*Directions for this task*
For the records below, print the lines from the line with "<code>dotnet build</code>" through the line with "Publish Daemon for Windows 64" exactly as written; include both end lines and exclude the rest.

*The records*

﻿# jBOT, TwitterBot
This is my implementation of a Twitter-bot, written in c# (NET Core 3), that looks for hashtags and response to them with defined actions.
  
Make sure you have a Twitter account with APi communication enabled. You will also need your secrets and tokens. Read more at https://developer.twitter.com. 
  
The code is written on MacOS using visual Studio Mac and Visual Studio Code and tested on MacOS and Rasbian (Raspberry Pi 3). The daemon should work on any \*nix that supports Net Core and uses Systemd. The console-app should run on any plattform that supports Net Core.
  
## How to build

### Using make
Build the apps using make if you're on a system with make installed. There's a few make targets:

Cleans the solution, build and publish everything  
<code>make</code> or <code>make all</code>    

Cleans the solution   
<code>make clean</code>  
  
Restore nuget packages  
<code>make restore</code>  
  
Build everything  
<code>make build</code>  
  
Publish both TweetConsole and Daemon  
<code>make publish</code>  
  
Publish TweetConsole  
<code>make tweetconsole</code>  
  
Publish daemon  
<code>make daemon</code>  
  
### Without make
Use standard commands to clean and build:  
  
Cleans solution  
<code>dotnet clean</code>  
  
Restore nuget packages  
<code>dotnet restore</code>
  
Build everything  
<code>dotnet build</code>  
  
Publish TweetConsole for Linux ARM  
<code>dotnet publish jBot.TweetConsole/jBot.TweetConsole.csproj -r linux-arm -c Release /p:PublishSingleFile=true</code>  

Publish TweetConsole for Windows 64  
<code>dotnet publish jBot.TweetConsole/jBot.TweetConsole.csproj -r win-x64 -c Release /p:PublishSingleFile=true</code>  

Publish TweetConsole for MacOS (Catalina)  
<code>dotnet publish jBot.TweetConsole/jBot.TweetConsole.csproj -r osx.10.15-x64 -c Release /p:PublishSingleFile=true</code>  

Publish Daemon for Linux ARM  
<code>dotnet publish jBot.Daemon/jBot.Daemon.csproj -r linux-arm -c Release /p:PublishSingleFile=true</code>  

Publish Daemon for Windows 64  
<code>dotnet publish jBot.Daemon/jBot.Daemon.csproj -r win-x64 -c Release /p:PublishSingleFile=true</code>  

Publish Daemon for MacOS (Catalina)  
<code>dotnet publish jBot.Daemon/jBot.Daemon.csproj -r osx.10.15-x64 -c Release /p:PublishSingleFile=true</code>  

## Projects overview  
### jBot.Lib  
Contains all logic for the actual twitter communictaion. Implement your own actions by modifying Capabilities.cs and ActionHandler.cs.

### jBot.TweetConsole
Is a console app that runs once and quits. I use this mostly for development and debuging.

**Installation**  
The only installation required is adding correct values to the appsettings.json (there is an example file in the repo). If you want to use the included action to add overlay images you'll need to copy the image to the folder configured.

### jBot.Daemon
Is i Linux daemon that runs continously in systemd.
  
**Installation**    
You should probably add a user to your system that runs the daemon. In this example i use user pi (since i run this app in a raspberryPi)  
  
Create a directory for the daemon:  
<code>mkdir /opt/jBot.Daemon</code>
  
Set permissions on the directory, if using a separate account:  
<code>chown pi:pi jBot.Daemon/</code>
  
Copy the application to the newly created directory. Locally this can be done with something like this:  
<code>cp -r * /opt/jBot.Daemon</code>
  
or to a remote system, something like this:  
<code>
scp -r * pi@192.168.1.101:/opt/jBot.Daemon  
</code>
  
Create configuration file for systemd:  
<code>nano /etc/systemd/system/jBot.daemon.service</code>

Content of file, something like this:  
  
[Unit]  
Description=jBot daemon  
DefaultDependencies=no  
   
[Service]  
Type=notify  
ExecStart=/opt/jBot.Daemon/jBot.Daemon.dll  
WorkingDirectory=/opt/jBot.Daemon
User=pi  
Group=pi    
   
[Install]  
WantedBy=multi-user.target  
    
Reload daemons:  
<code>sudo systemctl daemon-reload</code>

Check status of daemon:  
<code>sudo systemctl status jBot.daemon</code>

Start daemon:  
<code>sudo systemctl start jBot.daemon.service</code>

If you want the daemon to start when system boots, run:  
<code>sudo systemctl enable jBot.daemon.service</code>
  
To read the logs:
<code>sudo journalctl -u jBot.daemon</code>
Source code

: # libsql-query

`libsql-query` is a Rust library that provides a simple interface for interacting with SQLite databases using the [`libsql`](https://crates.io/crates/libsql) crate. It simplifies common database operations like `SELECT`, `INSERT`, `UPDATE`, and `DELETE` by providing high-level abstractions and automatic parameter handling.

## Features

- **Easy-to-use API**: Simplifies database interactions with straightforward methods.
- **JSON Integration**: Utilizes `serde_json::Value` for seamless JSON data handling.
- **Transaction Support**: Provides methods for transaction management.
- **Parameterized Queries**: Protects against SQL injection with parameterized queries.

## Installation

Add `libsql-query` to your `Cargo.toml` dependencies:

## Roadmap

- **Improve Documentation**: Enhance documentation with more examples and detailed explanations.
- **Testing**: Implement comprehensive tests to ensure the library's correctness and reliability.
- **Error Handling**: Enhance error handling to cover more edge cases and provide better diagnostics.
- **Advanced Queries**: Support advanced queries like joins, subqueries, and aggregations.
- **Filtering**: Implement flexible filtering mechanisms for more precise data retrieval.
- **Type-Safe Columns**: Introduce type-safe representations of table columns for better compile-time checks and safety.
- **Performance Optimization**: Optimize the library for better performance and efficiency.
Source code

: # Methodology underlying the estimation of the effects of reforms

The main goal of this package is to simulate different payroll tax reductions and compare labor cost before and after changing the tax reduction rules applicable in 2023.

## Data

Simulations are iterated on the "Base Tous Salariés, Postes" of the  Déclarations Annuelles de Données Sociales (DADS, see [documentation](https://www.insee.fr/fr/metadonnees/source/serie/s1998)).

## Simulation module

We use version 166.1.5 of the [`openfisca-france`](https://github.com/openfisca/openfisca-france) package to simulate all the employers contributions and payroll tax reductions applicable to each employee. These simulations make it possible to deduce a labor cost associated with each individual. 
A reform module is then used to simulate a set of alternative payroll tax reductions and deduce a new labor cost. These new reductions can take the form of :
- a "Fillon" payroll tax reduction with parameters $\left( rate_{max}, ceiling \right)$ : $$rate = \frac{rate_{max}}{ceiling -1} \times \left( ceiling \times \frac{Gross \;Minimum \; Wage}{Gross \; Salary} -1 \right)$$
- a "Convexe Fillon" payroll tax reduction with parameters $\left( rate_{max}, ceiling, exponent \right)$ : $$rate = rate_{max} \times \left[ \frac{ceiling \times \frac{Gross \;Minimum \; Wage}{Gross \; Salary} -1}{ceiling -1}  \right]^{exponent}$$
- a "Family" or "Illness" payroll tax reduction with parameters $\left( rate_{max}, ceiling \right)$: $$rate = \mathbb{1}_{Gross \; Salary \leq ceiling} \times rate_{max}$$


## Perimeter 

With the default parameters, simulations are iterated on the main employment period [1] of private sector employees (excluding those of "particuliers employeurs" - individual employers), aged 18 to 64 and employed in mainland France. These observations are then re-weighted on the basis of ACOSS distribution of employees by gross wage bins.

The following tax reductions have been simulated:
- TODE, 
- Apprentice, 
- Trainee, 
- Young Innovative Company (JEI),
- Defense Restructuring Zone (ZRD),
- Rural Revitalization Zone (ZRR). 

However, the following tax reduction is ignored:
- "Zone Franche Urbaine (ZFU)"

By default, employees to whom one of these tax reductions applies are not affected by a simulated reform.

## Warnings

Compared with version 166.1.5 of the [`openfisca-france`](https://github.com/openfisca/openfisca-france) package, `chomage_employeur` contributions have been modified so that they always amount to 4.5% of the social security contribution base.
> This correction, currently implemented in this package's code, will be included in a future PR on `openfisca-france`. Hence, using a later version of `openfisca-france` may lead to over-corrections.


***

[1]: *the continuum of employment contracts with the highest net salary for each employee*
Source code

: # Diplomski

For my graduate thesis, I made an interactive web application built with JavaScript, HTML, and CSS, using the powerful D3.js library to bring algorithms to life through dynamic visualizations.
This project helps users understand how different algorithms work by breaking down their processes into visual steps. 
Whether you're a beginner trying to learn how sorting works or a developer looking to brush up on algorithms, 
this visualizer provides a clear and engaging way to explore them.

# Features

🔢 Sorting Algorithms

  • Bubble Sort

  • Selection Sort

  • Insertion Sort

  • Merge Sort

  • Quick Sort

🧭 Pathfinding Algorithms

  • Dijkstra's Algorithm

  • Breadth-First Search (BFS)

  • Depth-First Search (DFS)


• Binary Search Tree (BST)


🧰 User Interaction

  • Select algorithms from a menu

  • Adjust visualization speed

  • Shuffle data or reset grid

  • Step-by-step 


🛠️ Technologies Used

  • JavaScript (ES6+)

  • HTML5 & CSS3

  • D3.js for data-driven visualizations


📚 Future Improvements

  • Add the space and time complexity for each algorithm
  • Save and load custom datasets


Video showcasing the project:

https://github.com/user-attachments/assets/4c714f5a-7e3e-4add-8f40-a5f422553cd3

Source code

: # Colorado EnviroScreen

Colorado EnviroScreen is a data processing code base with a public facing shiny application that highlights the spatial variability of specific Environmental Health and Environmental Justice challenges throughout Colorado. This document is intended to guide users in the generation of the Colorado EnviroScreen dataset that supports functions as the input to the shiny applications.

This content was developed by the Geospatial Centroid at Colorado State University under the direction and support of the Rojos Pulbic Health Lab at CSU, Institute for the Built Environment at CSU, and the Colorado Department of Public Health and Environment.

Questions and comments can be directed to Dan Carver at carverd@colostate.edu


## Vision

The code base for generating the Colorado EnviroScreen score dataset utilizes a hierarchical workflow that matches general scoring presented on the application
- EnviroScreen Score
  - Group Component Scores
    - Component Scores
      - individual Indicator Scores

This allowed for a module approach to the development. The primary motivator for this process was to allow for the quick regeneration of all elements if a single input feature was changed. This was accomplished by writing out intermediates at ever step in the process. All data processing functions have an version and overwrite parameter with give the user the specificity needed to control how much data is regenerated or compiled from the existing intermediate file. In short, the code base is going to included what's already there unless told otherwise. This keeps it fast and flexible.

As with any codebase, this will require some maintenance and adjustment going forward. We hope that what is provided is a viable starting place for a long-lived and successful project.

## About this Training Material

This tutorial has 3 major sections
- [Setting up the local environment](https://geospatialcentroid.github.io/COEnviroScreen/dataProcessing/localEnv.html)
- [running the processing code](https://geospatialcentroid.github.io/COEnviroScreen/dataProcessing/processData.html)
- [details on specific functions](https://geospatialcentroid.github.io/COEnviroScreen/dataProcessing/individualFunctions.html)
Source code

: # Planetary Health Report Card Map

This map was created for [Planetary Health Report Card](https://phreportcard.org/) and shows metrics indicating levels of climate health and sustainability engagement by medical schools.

*Output*
<code>dotnet build</code>  
  
Publish TweetConsole for Linux ARM  
<code>dotnet publish jBot.TweetConsole/jBot.TweetConsole.csproj -r linux-arm -c Release /p:PublishSingleFile=true</code>  

Publish TweetConsole for Windows 64  
<code>dotnet publish jBot.TweetConsole/jBot.TweetConsole.csproj -r win-x64 -c Release /p:PublishSingleFile=true</code>  

Publish TweetConsole for MacOS (Catalina)  
<code>dotnet publish jBot.TweetConsole/jBot.TweetConsole.csproj -r osx.10.15-x64 -c Release /p:PublishSingleFile=true</code>  

Publish Daemon for Linux ARM  
<code>dotnet publish jBot.Daemon/jBot.Daemon.csproj -r linux-arm -c Release /p:PublishSingleFile=true</code>  

Publish Daemon for Windows 64  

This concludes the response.